Using the above information every $100 in revenue was spent as follows:

$100:  Revenue

-$ 13: Fundraising

-$  7:  Management and General Expenses

-$ 20:  Subtotal:  Fundraising and Management and General Expenses

 $ 80:  Revenue Remaining

-$ 40:  Grants

-$ 33:  Program Services

-$ 73:  Subtotal:  Grants and Program Services

 $  7:   Revenue Remaining:  To General Fund

As illustrated above, HFOT spent $73 out of every $100 on grants and program services and $20 out of every $100 on fundraising and management and general expenses. $7 out of every $100 was retained and added to the general fund which had $20 million at year-end.

Expenses by Specific Line Item Category

  • $12 million (40% of revenue):  Grants
  • $ 6.5 million (22% of revenue):  Other Program Costs – no detail provided
  • $ 5 million (16% of revenue):  Compensation
  • $ 2.4 million (8% of revenue):  Fees for Services (primarily professional fundraising to National Charity Services)
  • $ .7 million (2% of revenue):  Advertising and Promotion and Fundraising Events
  • $ .5 million (2% of revenue):  Office-related Expenses
  • $ .4 million (1% of revenue):  Travel
  • $ .3 million (1% of revenue):  Other Expenses
  • $ .2 million (1% of revenue):  Credit Card Fees/Deed Transfer Costs

As illustrated above, grants were the highest expenses followed by other program costs, which are not detailed (but should be because $6.5 million is too large a proportion of total expenses to not be detailed).  Compensation of $5 million was for the 76 employees (an average compensation of $66,000). 5 employees received ore than $100,000 in compensation:

  • $168,300:  H T Landwermeyer, President and CEO
  • $144,647:  William D Ivey, Executive Director
  • $130,462:  William D Easley, Construction Ops Manager (thru 7/2018)
  • $129,267:  Cynthia R Baptiste, Director of Finance
  • $127,470:  Richard A Pratt, Director of Construction Ops

None of the employees of HFOT flew first class or charter travel. In addition, HFOT did not pay for companion travel, social club dues or initiation fees, tax indemnifications or gross up payments, personal services, or residences for personal use.

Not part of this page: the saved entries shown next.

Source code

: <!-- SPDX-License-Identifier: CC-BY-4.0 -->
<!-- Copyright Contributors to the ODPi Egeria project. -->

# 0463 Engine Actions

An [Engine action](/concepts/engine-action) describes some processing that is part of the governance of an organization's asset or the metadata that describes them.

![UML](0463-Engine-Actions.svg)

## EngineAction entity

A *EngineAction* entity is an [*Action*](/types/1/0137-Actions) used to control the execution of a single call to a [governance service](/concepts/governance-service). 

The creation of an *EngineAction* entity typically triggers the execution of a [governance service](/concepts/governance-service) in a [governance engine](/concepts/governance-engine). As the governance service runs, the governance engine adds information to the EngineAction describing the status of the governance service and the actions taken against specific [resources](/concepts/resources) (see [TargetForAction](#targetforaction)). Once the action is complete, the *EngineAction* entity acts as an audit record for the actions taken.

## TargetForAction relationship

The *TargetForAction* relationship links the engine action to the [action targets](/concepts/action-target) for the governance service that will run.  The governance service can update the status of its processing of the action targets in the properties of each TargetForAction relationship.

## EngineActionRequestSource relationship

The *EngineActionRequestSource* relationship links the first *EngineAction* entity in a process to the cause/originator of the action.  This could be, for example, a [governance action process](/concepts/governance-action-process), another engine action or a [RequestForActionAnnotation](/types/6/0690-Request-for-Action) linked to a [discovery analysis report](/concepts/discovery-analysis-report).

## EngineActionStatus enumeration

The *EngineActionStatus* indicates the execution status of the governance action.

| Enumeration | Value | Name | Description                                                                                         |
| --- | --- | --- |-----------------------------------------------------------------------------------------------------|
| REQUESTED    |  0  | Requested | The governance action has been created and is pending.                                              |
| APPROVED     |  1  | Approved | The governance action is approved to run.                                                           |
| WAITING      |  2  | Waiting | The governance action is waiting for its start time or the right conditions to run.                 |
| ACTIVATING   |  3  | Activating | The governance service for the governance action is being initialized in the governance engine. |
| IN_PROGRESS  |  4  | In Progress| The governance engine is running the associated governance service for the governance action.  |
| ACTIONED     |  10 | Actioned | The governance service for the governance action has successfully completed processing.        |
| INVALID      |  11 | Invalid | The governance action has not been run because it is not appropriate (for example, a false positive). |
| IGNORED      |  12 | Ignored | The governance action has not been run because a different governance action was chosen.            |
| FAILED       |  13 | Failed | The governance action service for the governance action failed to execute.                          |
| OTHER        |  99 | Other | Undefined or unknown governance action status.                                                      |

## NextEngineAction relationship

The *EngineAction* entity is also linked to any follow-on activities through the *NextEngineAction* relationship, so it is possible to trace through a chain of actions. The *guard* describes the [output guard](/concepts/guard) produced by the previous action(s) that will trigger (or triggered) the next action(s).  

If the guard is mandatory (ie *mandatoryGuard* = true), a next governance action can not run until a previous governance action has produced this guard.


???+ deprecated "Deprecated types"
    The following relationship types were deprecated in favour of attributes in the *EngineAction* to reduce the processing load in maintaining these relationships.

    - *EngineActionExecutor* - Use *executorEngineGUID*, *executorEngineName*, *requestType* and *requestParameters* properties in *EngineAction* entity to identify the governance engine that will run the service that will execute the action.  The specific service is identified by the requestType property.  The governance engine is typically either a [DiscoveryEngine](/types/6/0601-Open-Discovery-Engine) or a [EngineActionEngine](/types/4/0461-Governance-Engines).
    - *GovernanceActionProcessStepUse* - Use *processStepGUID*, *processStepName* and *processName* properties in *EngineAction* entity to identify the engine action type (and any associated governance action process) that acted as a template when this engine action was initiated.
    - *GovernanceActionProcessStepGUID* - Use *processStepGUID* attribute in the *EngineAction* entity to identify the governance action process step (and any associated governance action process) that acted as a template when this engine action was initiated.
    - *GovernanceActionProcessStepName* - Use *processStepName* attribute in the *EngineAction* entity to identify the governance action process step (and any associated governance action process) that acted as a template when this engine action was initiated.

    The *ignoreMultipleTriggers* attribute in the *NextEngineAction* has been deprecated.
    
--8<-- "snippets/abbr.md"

Using the above information, every $100 in revenue was spent as follows:

$100:  Revenue

-$ 40:  Grants

-$ 22:  Other Program Costs

-$ 62:  Grants and Other Program Costs

$ 38:  Revenue Remaining

-$ 16:  Compensation

-$  8:  Fees for Services (primarily fundraising to National Charity Services)

-$  2:  Advertising and Promotion and Fundraising Fees

-$  2:  Office-related Expenses

-$  1:  Travel

-$  1:  Credit Card Fees, Deed Transfer Costs

-$  1:  Other Expenses

-$ 31: Subtotal:  Compensation, Fees, Fundraising, Advertising, Office, Travel, Fees, Costs, and Other Expenses

 $  7:  Revenue Remaining:  To General Fund

As illustrated above, $62 out out of every $100 was spent on grants (houses) and other programs costs. $31 out of every $100 was spent on compensation, fundraising fees, office-related expenses, travel, and other organization costs.


HFOT raises about $30 million annually but has spent less than they raised as evidenced by their general fund balance (which is often referred to as the endowment) of $20 million.  If expenses are viewed in general categories, approximately 73% of revenue was spent on housing while fundraising and management/general expenses accounted for 20% of revenue. However, it is important to note HFOT severed the relationship with a professional fundraising organization that solicited car donations, because the fundraise retained 67% of what they raised.  If you want your donation dollars to go further, donate directly to HFOT instead of donating a vehicle to a fundraiser representing a charity.

Expenses by specific line item categories show the largest expenses outside of grants and “other program costs” (which are not detailed) was compensation for the 76 employees, with only 5 receiving more than $100,000 (and none receiving more than $168,300). HFOT did not pay for first class or charter travel, social club dues, or other similar type expenses. All in all, a commendable non-profit with a well thought out plan, striving to be transparent (and change fundraising ways that are not working to the advantage of the organization), and paying their employees reasonable compensation.